ABOUT THIS TASK >> When you reach the line containing "architecture and to" in the data below, begin returning lines exactly as written, and stop once the line containing "of nuisance coordinates;" has been returned.

(Stored data entries)
============

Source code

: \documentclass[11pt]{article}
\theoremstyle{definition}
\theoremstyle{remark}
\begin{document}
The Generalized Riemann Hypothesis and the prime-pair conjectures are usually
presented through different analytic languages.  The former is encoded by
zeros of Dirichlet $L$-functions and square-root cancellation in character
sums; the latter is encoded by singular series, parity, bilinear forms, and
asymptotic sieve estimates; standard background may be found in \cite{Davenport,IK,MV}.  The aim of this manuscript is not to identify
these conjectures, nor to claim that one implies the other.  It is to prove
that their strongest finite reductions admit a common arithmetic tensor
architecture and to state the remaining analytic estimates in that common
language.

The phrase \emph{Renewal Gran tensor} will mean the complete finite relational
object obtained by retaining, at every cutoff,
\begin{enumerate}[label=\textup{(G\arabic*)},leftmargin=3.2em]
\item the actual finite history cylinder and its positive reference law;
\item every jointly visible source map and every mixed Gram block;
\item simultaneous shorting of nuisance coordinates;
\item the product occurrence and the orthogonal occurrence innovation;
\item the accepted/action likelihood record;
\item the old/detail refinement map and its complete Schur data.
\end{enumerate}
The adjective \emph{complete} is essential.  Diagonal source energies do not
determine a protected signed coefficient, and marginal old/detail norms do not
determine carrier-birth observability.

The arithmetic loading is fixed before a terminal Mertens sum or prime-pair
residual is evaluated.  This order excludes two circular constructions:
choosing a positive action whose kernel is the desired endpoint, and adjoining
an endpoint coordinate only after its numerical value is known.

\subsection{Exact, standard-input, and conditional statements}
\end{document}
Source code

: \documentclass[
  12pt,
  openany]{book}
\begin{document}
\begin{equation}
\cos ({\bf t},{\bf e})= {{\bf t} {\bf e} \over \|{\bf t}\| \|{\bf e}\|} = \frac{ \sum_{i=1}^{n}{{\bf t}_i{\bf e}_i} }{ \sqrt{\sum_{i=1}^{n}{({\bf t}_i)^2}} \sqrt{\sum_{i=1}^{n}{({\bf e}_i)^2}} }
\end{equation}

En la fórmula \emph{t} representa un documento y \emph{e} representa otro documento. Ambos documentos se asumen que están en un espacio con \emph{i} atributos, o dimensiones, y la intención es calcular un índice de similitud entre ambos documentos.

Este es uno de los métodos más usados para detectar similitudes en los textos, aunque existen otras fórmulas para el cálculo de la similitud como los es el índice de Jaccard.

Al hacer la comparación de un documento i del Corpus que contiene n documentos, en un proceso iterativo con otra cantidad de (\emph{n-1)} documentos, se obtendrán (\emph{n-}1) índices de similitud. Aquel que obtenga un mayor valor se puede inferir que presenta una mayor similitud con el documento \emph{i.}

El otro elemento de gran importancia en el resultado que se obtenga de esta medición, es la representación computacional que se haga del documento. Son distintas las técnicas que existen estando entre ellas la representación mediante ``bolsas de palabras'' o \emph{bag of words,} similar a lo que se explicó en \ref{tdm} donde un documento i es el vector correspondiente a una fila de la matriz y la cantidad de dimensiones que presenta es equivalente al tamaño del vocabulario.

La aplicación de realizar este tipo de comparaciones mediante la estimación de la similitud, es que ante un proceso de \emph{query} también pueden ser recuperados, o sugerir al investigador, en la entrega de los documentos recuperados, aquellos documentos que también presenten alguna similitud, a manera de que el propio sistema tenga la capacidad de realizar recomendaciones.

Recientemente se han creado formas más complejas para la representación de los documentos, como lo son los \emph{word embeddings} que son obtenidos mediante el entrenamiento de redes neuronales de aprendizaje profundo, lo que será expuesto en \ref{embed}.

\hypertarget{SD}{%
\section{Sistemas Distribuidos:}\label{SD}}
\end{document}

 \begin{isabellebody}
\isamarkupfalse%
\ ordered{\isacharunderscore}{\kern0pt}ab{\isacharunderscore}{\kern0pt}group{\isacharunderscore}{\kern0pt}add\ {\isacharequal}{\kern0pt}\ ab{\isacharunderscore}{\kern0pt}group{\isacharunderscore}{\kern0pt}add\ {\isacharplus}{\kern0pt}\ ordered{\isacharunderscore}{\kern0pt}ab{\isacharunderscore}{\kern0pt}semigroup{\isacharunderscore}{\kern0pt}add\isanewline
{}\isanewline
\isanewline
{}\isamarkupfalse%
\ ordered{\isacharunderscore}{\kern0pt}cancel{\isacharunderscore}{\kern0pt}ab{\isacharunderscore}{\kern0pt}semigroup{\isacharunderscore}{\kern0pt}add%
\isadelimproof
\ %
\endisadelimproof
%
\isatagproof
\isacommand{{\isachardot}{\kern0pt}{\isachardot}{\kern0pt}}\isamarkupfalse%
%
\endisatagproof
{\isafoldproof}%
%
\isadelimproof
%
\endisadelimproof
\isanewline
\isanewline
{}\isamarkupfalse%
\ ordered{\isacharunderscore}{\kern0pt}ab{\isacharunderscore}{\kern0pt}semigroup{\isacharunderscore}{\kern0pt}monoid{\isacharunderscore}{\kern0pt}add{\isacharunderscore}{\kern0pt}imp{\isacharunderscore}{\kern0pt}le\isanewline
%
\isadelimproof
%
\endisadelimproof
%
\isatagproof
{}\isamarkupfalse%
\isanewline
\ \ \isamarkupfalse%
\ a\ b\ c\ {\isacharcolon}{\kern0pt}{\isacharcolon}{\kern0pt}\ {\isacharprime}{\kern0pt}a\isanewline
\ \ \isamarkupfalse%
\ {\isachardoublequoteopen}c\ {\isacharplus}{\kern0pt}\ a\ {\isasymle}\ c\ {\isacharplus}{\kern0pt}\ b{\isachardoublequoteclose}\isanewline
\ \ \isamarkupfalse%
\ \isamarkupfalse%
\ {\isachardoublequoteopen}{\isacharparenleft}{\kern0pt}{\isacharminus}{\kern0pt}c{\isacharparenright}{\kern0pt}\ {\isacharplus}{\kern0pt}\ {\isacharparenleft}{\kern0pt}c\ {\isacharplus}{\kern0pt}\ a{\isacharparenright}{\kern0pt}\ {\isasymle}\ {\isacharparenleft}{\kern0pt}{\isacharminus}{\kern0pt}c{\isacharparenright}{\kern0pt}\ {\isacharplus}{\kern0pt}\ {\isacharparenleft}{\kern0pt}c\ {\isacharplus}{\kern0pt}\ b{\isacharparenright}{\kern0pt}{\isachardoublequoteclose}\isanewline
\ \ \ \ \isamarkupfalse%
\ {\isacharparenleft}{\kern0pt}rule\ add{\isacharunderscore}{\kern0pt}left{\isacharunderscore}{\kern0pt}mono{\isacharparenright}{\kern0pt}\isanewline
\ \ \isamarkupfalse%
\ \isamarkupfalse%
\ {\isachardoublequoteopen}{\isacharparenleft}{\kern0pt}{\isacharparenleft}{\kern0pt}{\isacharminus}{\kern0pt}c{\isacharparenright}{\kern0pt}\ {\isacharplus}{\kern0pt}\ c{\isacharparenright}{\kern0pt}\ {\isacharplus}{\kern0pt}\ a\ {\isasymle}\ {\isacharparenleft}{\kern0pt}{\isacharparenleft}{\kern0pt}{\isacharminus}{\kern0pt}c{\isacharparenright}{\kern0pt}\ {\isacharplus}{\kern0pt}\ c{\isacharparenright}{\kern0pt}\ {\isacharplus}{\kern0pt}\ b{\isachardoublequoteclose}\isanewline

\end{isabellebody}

============

RESPONSE BELOW >>
architecture and to state the remaining analytic estimates in that common
language.

The phrase \emph{Renewal Gran tensor} will mean the complete finite relational
object obtained by retaining, at every cutoff,
\begin{enumerate}[label=\textup{(G\arabic*)},leftmargin=3.2em]
\item the actual finite history cylinder and its positive reference law;
\item every jointly visible source map and every mixed Gram block;
\item simultaneous shorting of nuisance coordinates;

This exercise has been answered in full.